> Directions for this task:
Go through the data underneath and report how many lines hold the string "nombre", giving only the number.

> Task material:
━━━━━━━━

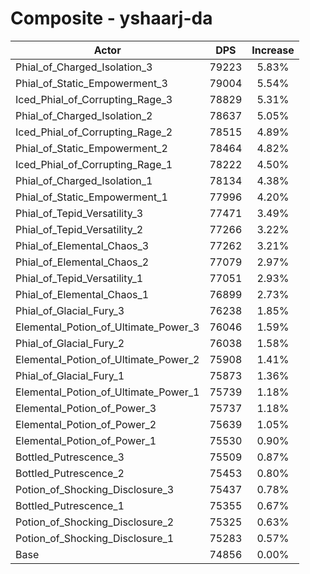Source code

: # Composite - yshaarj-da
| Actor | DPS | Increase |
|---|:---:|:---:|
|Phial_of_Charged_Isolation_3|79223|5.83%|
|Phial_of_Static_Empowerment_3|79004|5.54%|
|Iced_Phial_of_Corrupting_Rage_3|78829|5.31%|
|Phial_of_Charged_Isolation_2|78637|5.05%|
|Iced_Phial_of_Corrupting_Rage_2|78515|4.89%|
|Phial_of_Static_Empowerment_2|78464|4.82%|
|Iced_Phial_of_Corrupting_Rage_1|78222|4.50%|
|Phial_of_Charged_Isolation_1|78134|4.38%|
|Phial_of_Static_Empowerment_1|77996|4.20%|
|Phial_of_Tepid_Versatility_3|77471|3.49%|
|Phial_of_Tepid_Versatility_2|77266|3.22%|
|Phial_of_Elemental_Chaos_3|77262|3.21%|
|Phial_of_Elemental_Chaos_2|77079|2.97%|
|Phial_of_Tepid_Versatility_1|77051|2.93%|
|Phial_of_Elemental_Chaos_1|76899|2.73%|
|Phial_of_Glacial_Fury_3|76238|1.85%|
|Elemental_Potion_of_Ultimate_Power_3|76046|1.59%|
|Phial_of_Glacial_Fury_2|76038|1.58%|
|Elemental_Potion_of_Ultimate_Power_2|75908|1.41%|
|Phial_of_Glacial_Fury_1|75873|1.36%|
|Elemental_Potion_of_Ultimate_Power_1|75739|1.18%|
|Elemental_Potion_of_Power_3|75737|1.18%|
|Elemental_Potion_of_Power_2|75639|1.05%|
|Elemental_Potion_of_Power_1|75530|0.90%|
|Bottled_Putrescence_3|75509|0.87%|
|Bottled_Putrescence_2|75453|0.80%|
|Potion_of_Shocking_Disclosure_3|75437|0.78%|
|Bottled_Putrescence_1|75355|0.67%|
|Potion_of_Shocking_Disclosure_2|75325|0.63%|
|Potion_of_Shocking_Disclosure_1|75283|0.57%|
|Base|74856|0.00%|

━━━━━━━━

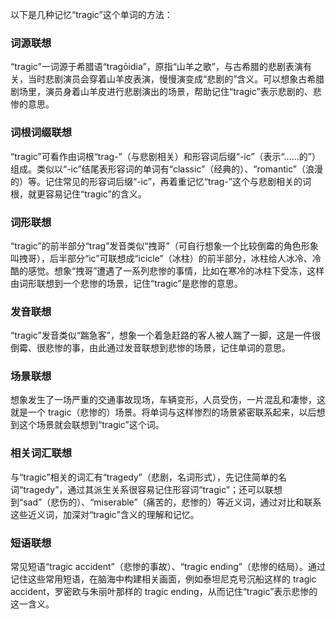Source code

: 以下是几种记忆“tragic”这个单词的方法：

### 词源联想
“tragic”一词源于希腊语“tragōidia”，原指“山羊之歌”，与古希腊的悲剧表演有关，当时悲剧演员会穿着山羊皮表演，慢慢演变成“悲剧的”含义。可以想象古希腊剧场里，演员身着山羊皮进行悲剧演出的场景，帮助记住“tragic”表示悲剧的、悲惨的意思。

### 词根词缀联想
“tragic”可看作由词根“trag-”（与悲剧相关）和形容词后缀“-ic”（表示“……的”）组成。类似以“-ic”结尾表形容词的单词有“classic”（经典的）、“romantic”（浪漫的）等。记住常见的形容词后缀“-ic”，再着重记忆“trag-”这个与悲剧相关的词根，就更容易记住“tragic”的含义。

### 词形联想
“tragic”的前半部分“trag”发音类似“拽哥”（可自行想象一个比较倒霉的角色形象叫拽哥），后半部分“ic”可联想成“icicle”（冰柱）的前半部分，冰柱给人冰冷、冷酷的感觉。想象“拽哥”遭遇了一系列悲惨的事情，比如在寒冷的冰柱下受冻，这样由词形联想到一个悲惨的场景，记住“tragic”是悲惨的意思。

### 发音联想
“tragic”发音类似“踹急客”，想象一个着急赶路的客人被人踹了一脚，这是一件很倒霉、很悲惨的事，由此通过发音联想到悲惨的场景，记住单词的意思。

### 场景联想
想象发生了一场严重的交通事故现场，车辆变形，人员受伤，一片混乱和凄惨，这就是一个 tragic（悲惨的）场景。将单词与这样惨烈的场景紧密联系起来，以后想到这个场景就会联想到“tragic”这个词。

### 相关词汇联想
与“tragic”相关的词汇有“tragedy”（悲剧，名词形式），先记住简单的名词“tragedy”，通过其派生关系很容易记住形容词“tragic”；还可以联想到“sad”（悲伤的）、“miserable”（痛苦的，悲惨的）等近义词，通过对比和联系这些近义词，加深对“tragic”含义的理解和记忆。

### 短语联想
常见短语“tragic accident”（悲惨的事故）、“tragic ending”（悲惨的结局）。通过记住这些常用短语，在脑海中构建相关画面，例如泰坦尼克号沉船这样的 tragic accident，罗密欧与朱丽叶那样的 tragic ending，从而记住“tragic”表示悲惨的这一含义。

━━━━━━━━

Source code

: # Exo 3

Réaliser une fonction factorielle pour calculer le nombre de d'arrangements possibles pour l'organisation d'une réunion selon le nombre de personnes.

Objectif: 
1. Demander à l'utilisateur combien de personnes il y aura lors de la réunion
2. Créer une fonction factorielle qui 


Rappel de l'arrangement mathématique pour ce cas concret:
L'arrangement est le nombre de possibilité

━━━━━━━━

> Response area:
2